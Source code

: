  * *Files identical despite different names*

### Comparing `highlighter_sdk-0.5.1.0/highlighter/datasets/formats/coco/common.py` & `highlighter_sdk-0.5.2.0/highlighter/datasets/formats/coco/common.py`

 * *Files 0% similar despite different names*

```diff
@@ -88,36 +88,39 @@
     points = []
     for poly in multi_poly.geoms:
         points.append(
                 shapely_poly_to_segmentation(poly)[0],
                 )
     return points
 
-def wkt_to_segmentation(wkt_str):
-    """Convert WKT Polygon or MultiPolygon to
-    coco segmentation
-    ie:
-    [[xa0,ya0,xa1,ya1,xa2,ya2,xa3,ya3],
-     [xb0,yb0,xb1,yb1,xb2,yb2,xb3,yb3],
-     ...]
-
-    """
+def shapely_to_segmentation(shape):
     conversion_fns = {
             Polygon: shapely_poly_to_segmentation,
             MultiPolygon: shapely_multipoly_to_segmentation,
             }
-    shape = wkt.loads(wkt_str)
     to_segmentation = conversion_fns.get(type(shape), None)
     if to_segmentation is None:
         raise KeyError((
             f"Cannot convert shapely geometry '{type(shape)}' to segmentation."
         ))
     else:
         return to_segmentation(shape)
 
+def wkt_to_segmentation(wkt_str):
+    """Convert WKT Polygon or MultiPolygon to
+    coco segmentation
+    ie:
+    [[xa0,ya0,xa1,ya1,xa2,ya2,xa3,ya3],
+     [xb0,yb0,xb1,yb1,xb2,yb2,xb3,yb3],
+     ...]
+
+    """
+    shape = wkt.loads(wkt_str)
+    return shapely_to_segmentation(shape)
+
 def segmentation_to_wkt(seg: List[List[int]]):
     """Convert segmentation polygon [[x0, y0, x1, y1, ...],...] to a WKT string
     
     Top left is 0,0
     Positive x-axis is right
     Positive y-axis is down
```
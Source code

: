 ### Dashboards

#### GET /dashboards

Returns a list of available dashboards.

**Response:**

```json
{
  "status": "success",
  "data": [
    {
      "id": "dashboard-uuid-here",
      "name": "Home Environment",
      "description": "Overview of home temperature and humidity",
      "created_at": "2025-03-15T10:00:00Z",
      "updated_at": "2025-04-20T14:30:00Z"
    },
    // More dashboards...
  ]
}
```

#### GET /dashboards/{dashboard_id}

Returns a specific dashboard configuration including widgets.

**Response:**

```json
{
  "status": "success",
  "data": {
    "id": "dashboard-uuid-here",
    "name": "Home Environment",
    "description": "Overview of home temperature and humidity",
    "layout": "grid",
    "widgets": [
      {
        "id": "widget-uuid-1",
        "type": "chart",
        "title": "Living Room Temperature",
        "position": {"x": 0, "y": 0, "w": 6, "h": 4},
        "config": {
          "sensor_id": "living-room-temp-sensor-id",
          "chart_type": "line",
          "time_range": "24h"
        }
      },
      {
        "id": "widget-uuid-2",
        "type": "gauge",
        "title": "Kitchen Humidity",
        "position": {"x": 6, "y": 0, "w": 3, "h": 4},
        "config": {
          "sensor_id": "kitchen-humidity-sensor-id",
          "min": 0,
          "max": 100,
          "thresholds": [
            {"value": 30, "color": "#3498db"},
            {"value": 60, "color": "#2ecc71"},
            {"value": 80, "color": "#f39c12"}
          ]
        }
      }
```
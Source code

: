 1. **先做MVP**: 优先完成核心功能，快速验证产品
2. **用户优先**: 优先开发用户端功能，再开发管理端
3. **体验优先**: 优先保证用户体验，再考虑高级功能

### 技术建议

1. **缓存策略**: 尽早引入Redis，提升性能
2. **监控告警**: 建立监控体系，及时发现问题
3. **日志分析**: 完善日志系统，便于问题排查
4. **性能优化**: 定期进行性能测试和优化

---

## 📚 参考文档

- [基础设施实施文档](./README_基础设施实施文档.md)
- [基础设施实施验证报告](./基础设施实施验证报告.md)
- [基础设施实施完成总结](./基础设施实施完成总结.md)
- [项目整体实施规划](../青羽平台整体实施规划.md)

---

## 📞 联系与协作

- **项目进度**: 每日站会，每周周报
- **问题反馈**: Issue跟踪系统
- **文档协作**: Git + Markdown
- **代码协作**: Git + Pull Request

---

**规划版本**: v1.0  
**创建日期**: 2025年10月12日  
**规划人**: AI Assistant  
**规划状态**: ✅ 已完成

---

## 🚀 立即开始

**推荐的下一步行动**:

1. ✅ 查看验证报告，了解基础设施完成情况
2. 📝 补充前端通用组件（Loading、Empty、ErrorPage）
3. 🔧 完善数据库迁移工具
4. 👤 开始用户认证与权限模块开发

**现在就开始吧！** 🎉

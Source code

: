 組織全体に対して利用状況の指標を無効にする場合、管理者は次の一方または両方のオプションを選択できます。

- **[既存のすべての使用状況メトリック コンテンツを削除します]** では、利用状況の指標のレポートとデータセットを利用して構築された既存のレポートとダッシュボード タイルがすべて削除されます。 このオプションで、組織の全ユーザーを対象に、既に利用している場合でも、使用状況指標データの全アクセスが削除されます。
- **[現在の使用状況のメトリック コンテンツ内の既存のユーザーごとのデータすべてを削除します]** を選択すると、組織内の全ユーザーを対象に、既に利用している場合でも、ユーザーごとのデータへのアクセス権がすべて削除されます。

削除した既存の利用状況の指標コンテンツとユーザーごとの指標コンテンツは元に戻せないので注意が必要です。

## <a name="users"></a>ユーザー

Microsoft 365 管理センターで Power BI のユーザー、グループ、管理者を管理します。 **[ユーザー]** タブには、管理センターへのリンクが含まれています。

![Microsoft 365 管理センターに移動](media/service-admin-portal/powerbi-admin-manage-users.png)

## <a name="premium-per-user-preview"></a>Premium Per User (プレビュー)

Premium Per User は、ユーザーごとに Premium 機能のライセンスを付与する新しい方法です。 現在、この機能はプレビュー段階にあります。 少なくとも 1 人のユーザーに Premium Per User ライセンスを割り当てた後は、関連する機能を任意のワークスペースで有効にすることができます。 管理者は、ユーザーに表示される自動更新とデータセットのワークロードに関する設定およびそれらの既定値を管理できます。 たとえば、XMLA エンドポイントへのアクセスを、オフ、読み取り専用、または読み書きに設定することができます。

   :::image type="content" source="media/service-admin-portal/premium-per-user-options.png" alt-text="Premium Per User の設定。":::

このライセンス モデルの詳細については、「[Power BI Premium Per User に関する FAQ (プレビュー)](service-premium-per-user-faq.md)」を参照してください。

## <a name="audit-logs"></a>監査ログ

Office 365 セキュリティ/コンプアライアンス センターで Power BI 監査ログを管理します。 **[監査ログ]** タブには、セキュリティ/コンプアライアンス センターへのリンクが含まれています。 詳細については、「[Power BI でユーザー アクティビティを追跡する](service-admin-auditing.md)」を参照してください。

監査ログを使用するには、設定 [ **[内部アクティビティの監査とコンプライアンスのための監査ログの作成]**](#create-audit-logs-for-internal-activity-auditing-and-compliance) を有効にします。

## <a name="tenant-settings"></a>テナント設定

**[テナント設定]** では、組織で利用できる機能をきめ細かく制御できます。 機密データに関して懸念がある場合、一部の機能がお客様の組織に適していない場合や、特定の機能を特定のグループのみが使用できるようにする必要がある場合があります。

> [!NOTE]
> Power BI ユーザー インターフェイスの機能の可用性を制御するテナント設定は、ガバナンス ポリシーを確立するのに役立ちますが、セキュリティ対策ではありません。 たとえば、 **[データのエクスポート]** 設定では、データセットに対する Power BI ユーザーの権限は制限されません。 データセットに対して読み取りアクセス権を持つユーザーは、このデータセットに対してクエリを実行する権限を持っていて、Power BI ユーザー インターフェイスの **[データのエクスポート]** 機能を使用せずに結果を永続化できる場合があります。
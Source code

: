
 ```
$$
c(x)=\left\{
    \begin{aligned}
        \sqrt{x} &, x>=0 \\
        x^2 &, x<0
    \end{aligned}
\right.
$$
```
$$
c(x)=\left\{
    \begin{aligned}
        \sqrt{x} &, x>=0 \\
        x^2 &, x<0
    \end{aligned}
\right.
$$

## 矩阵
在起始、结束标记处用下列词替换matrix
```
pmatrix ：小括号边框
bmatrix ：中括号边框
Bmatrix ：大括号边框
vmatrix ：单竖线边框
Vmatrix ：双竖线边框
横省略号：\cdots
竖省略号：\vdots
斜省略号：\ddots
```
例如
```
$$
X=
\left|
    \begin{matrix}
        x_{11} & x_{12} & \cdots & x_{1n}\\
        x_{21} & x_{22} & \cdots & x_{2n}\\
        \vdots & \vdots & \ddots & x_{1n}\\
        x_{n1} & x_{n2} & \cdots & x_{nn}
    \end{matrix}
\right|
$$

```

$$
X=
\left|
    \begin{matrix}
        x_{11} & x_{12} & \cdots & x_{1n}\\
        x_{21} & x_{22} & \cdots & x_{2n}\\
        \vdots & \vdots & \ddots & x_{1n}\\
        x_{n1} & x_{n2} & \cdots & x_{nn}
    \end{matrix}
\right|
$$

PROBLEM TO WORK ON: Report how many lines in the listing above contain the string "Environment", giving the number alone.

WORKED SOLUTION: 2